ISS to be de-orbited in 2016!

That all was not about seriously returning to the Moon and go beyond.

These had been very serious. They just did not survive the contact with reality. And that contact will also come for Constellation. Freedom and OTV relied on the Shuttle flying often AND with low payload costs. Did not happen.

The ALS/NLS relied on the Shuttle being phased out - DIRECT is pretty much ALS/NLS reheated, while Ares is more an off-spring of the Saturn family (The future plans for Saturn IB and Saturn V in 1970 are similar to Ares I and Ares V)
 
Constellation already has contact with reality. AresI has become metall while the Shuttle retirement has become cold reality, finally. No program since the Shuttle has come that far while being seriously announced by a president and NASA itself, which is about returning to the Moon and go beyond.
 
Constellation already has contact with reality. AresI has become metall while the Shuttle retirement has become cold reality, finally. No program since the Shuttle has come that far while being seriously announced by a president and NASA itself, which is about returning to the Moon and go beyond.

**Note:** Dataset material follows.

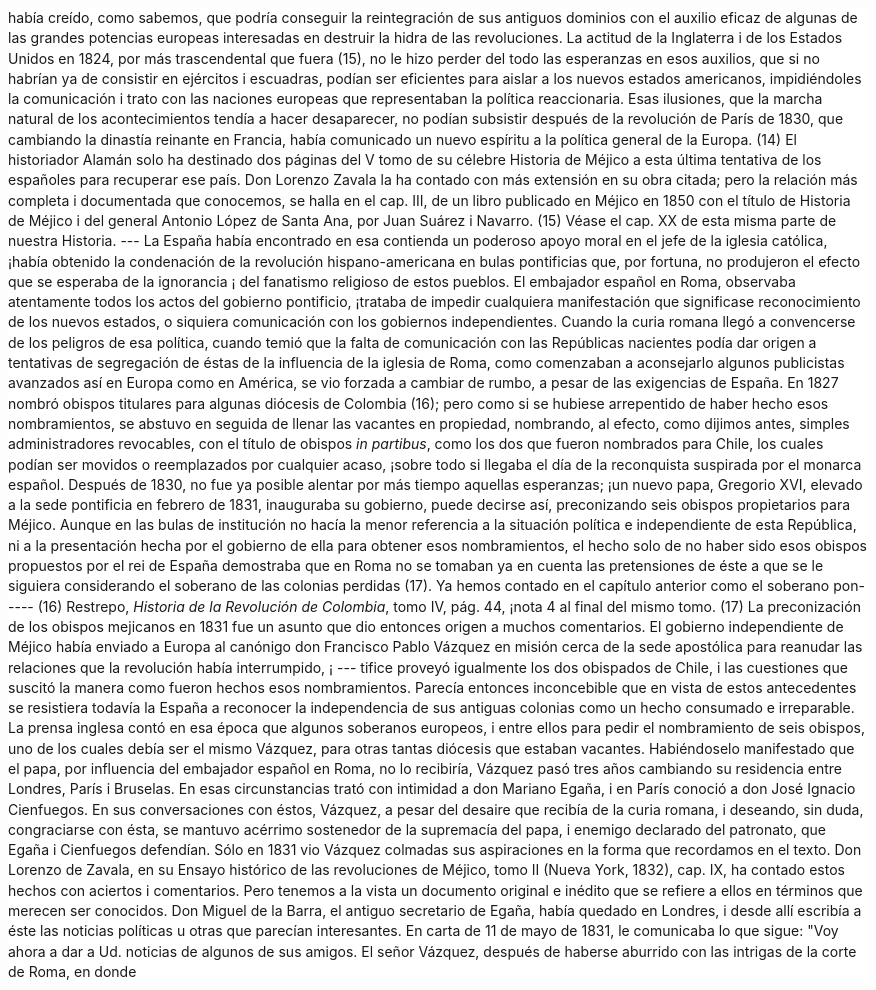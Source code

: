 había creído, como sabemos, que podría conseguir la reintegración de sus antiguos dominios con el auxilio eficaz de algunas de las grandes potencias europeas interesadas en destruir la hidra de las revoluciones. La actitud de la Inglaterra i de los Estados Unidos en 1824, por más trascendental que fuera (15), no le hizo perder del todo las esperanzas en esos auxilios, que si no habrían ya de consistir en ejércitos i escuadras, podían ser eficientes para aislar a los nuevos estados americanos, impidiéndoles la comunicación i trato con las naciones europeas que representaban la política reaccionaria. Esas ilusiones, que la marcha natural de los acontecimientos tendía a hacer desaparecer, no podían subsistir después de la revolución de París de 1830, que cambiando la dinastía reinante en Francia, había comunicado un nuevo espíritu a la política general de la Europa. (14) El historiador Alamán solo ha destinado dos páginas del V tomo de su célebre Historia de Méjico a esta última tentativa de los españoles para recuperar ese país. Don Lorenzo Zavala la ha contado con más extensión en su obra citada; pero la relación más completa i documentada que conocemos, se halla en el cap. III, de un libro publicado en Méjico en 1850 con el título de Historia de Méjico i del general Antonio López de Santa Ana, por Juan Suárez i Navarro. (15) Véase el cap. XX de esta misma parte de nuestra Historia. --- La España había encontrado en esa contienda un poderoso apoyo moral en el jefe de la iglesia católica, ¡había obtenido la condenación de la revolución hispano-americana en bulas pontificias que, por fortuna, no produjeron el efecto que se esperaba de la ignorancia ¡ del fanatismo religioso de estos pueblos. El embajador español en Roma, observaba atentamente todos los actos del gobierno pontificio, ¡trataba de impedir cualquiera manifestación que significase reconocimiento de los nuevos estados, o siquiera comunicación con los gobiernos independientes. Cuando la curia romana llegó a convencerse de los peligros de esa política, cuando temió que la falta de comunicación con las Repúblicas nacientes podía dar origen a tentativas de segregación de éstas de la influencia de la iglesia de Roma, como comenzaban a aconsejarlo algunos publicistas avanzados así en Europa como en América, se vio forzada a cambiar de rumbo, a pesar de las exigencias de España. En 1827 nombró obispos titulares para algunas diócesis de Colombia (16); pero como si se hubiese arrepentido de haber hecho esos nombramientos, se abstuvo en seguida de llenar las vacantes en propiedad, nombrando, al efecto, como dijimos antes, simples administradores revocables, con el título de obispos *in partibus*, como los dos que fueron nombrados para Chile, los cuales podían ser movidos o reemplazados por cualquier acaso, ¡sobre todo si llegaba el día de la reconquista suspirada por el monarca español. Después de 1830, no fue ya posible alentar por más tiempo aquellas esperanzas; ¡un nuevo papa, Gregorio XVI, elevado a la sede pontificia en febrero de 1831, inauguraba su gobierno, puede decirse así, preconizando seis obispos propietarios para Méjico. Aunque en las bulas de institución no hacía la menor referencia a la situación política e independiente de esta República, ni a la presentación hecha por el gobierno de ella para obtener esos nombramientos, el hecho solo de no haber sido esos obispos propuestos por el rei de España demostraba que en Roma no se tomaban ya en cuenta las pretensiones de éste a que se le siguiera considerando el soberano de las colonias perdidas (17). Ya hemos contado en el capítulo anterior como el soberano pon- ---- (16) Restrepo, *Historia de la Revolución de Colombia*, tomo IV, pág. 44, ¡nota 4 al final del mismo tomo. (17) La preconización de los obispos mejicanos en 1831 fue un asunto que dio entonces origen a muchos comentarios. El gobierno independiente de Méjico había enviado a Europa al canónigo don Francisco Pablo Vázquez en misión cerca de la sede apostólica para reanudar las relaciones que la revolución había interrumpido, ¡ --- tifice proveyó igualmente los dos obispados de Chile, i las cuestiones que suscitó la manera como fueron hechos esos nombramientos. Parecía entonces inconcebible que en vista de estos antecedentes se resistiera todavía la España a reconocer la independencia de sus antiguas colonias como un hecho consumado e irreparable. La prensa inglesa contó en esa época que algunos soberanos europeos, i entre ellos para pedir el nombramiento de seis obispos, uno de los cuales debía ser el mismo Vázquez, para otras tantas diócesis que estaban vacantes. Habiéndoselo manifestado que el papa, por influencia del embajador español en Roma, no lo recibiría, Vázquez pasó tres años cambiando su residencia entre Londres, París i Bruselas. En esas circunstancias trató con intimidad a don Mariano Egaña, i en París conoció a don José Ignacio Cienfuegos. En sus conversaciones con éstos, Vázquez, a pesar del desaire que recibía de la curia romana, i deseando, sin duda, congraciarse con ésta, se mantuvo acérrimo sostenedor de la supremacía del papa, i enemigo declarado del patronato, que Egaña i Cienfuegos defendían. Sólo en 1831 vio Vázquez colmadas sus aspiraciones en la forma que recordamos en el texto. Don Lorenzo de Zavala, en su Ensayo histórico de las revoluciones de Méjico, tomo II (Nueva York, 1832), cap. IX, ha contado estos hechos con aciertos i comentarios. Pero tenemos a la vista un documento original e inédito que se refiere a ellos en términos que merecen ser conocidos. Don Miguel de la Barra, el antiguo secretario de Egaña, había quedado en Londres, i desde allí escribía a éste las noticias políticas u otras que parecían interesantes. En carta de 11 de mayo de 1831, le comunicaba lo que sigue: "Voy ahora a dar a Ud. noticias de algunos de sus amigos. El señor Vázquez, después de haberse aburrido con las intrigas de la corte de Roma, en donde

The Space Shuttle did not yet hit the bottom of reality before Challenger. People already noticed problems but they still thought that they can fix them with the space shuttle.
 
Less that they could fix them, but more that they could not do anything about them (national prestige, professional ego, development and infrastructure investment, bureaucratic inertia etc.). Except for band-aid fixes and hoping that luck and statistical probabilities would hold out...
 
It would be nice just to leave the ISS in orbit, powered down and empty, so that we could re-visit it when orbital tourism becomes a reality.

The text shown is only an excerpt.